**WHAT TO WORK ON:**
Which lines of the records below contain the string "hyphenchar"? Report each of them.

(Records from a dataset)
· · · · · · ·
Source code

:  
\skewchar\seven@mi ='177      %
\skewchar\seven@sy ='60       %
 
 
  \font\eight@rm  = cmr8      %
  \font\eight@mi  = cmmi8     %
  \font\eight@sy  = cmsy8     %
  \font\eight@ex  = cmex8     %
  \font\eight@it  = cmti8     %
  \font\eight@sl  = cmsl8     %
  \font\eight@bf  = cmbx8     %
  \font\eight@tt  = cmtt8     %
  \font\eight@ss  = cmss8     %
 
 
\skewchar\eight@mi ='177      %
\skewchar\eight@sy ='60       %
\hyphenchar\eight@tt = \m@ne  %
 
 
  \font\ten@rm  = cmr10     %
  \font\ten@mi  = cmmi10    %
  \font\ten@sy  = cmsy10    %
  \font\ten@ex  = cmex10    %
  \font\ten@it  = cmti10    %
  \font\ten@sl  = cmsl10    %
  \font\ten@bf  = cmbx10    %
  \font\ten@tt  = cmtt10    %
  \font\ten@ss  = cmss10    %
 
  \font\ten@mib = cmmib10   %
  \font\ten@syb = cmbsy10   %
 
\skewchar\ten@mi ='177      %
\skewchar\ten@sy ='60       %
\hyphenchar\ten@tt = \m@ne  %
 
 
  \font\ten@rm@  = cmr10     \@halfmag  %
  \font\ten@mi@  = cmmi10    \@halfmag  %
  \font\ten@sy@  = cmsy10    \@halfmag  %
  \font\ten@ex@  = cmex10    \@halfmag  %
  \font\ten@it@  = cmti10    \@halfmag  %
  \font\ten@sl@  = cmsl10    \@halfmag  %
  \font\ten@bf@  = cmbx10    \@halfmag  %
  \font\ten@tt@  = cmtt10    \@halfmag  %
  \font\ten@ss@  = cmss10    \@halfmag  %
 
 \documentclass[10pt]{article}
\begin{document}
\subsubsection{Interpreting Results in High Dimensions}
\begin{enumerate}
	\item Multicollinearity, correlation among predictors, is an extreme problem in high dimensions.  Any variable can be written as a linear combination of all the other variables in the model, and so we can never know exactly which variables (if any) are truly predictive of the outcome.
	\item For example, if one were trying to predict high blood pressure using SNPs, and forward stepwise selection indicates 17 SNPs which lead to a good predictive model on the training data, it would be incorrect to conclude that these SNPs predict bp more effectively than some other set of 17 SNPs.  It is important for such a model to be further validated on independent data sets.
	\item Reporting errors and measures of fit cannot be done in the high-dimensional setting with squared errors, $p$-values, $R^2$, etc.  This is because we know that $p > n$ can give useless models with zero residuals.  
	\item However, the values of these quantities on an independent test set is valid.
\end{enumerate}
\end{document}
· · · · · · ·
**RESPONSE:**
\hyphenchar\eight@tt = \m@ne  %
\hyphenchar\ten@tt = \m@ne  %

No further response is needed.